<>=
sc <- NULL
while(is.null(sc)) {
## success probability in percent (= pay with card)
p <- sample(15:30, size = 1)
## number of attempts (= customers in queue)
n <- sample(6:9, size = 1)
## minimum number of successes (= customers who pay with card)
k <- sample(1:3, 1)
## compute the correct solution in percent
sol <- 100 * pbinom(k - 1, size = n, prob = p/100, lower.tail = FALSE)
## use one of two typical errors: 1-p vs. p, pbinom vs. dbinom
err1 <- 100 * pbinom(k - 1, size = n, prob = 1 - p/100, lower.tail = FALSE)

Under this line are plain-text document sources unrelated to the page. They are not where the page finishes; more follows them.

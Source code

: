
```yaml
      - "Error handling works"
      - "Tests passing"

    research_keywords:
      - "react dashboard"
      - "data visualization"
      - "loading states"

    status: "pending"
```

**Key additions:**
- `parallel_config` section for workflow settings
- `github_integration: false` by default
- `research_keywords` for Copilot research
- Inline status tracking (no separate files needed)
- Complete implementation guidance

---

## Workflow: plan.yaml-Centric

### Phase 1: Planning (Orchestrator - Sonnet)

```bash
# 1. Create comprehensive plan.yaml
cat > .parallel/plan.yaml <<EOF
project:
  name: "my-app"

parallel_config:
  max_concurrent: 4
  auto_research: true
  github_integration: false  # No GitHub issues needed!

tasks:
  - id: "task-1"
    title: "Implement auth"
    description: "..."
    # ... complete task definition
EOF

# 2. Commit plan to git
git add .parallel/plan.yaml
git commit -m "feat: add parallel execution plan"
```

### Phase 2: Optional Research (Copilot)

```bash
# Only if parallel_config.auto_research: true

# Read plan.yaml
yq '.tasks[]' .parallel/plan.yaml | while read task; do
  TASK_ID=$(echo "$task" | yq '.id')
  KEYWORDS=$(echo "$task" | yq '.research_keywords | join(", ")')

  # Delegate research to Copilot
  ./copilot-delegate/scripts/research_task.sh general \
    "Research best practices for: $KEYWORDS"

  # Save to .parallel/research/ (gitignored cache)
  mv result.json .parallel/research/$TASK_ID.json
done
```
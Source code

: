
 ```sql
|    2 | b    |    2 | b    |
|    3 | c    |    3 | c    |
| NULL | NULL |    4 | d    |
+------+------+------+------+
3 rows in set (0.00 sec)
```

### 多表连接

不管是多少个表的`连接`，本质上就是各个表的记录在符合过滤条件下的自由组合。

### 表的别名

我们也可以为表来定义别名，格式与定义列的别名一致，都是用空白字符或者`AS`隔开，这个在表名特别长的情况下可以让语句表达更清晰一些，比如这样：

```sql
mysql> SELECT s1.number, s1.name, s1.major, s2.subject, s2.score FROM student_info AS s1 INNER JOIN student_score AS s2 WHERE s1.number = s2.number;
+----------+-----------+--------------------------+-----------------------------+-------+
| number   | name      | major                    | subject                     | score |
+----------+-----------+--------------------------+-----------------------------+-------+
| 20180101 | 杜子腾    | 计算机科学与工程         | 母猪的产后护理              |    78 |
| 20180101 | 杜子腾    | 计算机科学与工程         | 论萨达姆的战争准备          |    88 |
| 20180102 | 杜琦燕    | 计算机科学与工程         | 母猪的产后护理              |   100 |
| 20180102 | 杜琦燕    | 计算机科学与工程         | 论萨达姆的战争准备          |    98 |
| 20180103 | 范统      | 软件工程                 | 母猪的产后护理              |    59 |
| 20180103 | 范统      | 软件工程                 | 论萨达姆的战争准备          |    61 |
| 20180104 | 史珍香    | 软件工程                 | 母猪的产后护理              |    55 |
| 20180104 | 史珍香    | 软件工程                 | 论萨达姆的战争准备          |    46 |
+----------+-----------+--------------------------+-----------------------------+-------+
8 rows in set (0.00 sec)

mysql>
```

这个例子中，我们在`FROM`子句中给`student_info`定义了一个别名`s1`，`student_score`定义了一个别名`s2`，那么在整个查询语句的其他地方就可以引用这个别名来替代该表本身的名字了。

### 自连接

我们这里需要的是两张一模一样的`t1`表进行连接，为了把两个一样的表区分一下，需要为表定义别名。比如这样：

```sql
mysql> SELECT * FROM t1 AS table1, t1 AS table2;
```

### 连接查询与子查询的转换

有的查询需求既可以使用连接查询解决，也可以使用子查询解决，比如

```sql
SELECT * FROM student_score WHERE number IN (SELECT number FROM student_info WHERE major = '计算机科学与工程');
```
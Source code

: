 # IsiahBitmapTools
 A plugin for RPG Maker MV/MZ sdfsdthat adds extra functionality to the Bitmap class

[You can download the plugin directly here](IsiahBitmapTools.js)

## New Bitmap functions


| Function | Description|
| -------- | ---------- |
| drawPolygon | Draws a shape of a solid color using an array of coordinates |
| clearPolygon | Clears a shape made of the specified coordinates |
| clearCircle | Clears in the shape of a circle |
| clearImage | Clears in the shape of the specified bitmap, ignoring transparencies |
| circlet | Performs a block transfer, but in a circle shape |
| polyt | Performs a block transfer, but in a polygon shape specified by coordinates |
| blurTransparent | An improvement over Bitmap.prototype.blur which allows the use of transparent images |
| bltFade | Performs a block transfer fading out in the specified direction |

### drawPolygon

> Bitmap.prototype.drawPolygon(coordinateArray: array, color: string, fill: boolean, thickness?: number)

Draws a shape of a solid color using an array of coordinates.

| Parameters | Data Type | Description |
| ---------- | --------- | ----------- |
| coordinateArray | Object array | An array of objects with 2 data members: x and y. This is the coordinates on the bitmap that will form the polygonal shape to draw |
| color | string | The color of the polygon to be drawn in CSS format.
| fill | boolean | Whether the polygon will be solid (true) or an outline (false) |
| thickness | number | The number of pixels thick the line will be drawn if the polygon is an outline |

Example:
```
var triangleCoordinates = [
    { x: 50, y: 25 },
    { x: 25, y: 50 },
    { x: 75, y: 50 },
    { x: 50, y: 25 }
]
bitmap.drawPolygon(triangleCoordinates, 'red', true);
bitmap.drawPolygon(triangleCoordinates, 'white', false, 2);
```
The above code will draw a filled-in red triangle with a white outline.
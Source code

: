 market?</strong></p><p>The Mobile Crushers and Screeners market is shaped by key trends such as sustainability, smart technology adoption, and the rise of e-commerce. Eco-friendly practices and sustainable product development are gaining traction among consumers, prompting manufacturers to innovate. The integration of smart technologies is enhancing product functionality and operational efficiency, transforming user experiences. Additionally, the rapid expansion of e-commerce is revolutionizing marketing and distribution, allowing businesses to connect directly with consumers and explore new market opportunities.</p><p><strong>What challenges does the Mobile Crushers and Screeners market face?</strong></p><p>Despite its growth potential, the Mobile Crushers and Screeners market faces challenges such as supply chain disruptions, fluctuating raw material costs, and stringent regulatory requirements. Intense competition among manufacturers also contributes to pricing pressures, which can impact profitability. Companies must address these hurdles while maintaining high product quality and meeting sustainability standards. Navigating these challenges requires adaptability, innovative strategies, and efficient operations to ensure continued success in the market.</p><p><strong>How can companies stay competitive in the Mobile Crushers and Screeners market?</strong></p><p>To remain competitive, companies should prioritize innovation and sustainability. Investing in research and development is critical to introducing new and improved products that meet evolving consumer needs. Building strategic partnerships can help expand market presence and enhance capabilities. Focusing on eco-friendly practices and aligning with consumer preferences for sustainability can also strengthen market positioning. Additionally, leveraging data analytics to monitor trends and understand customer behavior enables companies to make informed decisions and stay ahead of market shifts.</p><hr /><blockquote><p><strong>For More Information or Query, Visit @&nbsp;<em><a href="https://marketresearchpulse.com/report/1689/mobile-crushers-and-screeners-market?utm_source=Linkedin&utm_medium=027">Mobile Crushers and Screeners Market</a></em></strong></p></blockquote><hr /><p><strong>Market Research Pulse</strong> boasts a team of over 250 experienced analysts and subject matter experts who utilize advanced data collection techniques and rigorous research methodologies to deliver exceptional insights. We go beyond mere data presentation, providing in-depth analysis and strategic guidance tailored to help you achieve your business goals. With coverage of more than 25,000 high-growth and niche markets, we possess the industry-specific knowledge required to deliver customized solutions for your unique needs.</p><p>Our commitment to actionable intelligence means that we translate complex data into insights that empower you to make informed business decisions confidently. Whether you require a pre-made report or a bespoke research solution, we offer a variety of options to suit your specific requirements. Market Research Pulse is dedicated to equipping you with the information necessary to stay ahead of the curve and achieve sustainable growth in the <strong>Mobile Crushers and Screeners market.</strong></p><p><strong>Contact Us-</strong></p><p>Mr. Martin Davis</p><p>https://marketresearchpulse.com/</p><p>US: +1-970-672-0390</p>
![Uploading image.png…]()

err2 <- 100 * dbinom(k, size = n, prob = p/100)
err <- sample(c(err1, err2), 1)
sc <- num_to_schoice(sol, wrong = err, range = c(2, 98), delta = 0.1)
}
@
\begin{question}
According to a recent survey $\Sexpr{100 - p}$ percent of all customers
in grocery stores pay cash while the rest use their credit or cash card. You
are currently waiting in the queue at the checkout of a grocery story with
$\Sexpr{n}$ customers in front of you.
What is the probability (in percent) that $\Sexpr{k}$ or more of the
other customers pay with their card?
<>=
answerlist(sc$questions)
@
\end{question}
\extype{schoice}
\exsolution{\Sexpr{mchoice2string(sc$solutions)}}
\exname{binomial v4}